No.1~6の各例において基板として用いたステンレス鋼板のそれぞれについて、不動態皮膜の表面における原子数比Cr/(Fe+Cr)を測定した。測定は、AES(オージェ電子分光法)による深さ方向分析によって行い、得られた結果から、不動態皮膜の最表面における原子数比Cr/(Fe+Cr)を算出した。また、AESによって測定された深さ方向における酸素濃度プロファイルにおいて、酸素濃度が最表面における値の1/2となる深さを不動態皮膜の厚さとした。厚さの値は、スパッタレートを用いて算出した。原子数比Cr/(Fe+Cr)および不動態皮膜の厚さは、各サンプル5点ずつ測定し、その平均値を用いた。測定結果は、使用した原板の種類および表面処理の有無とともに、表2に示す。

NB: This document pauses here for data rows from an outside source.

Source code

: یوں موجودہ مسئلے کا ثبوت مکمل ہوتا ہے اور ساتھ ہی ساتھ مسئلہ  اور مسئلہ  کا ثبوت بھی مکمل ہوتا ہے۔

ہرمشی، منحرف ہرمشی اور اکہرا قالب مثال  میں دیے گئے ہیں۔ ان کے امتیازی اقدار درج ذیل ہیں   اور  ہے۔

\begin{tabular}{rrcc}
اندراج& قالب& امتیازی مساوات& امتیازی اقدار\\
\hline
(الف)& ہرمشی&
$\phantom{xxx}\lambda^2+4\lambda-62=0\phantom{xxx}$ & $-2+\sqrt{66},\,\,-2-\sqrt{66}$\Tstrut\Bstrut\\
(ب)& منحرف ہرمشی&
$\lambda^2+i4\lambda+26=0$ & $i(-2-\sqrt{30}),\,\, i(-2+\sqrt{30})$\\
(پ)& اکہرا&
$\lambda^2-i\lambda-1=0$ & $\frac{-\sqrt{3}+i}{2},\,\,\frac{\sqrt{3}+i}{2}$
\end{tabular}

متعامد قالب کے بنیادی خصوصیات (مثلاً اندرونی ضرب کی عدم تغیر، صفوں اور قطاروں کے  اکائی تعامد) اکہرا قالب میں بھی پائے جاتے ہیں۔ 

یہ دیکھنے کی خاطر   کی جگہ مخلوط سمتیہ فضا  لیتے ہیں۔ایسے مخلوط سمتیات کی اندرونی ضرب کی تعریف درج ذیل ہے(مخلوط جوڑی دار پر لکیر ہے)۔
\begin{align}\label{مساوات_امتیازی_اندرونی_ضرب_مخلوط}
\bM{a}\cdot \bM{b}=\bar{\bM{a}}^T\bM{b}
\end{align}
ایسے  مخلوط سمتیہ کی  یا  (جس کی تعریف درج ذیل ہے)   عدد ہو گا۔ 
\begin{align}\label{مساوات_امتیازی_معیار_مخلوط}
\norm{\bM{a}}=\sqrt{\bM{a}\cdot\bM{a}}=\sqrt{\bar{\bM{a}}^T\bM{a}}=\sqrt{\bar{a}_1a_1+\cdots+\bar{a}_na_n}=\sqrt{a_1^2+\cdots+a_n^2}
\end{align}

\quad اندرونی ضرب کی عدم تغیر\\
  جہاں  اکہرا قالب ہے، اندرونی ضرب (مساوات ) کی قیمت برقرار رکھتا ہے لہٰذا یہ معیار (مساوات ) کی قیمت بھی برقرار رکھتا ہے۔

最後に、上述のようにして作製された有機薄膜太陽電池のそれぞれについて、以下の手順で電池特性の評価を行った。まず、有機薄膜太陽電池のAuスリット電極側から光を照射した状態で、リニアスイープボルタンメトリー(LSV)により、該有機薄膜太陽電池の光電流-電圧特性を測定した。前記光としては、AM1.5Gのスペクトル分布を示し、100mW/cm2の光強度を有する擬似太陽光を使用した。測定された光電流-電圧特性から、エネルギー変換効率η(%)、短絡電流ISC(mA)、曲線因子FFを算出した。その際、太陽電池としての有効面積は1.8cm2とした。前記有効面積の値は、Auスリット電極側による遮蔽を考慮して、素子構造を有する1.5cm×2.4cmの領域の面積3.6cm2に、1/2を乗じて算出したものである。さらに、ステンレス鋼板を基板として用いた有機薄膜太陽電池のそれぞれについては、エネルギー変換効率ηが2.0%以上のものを「○」、2.5%以上のものを「◎」として、発電特性を評価した。評価結果は、表2に示した通りである。
2 正孔捕集層
3 Au電極(集電極)
Claims (3)
- 表面に不動態皮膜を有するステンレス鋼板からなり、
前記不動態皮膜の表面における原子数比Cr/(Fe+Cr)が0.08以上である、光電変換素子用基板。 - 前記不動態皮膜の厚さが、2.3nm未満である、請求項1に記載の光電変換素子用基板。
- 前記光電変換素子用基板表面の算術平均粗さRaが10nm未満である、請求項1または2に記載の光電変換素子用基板。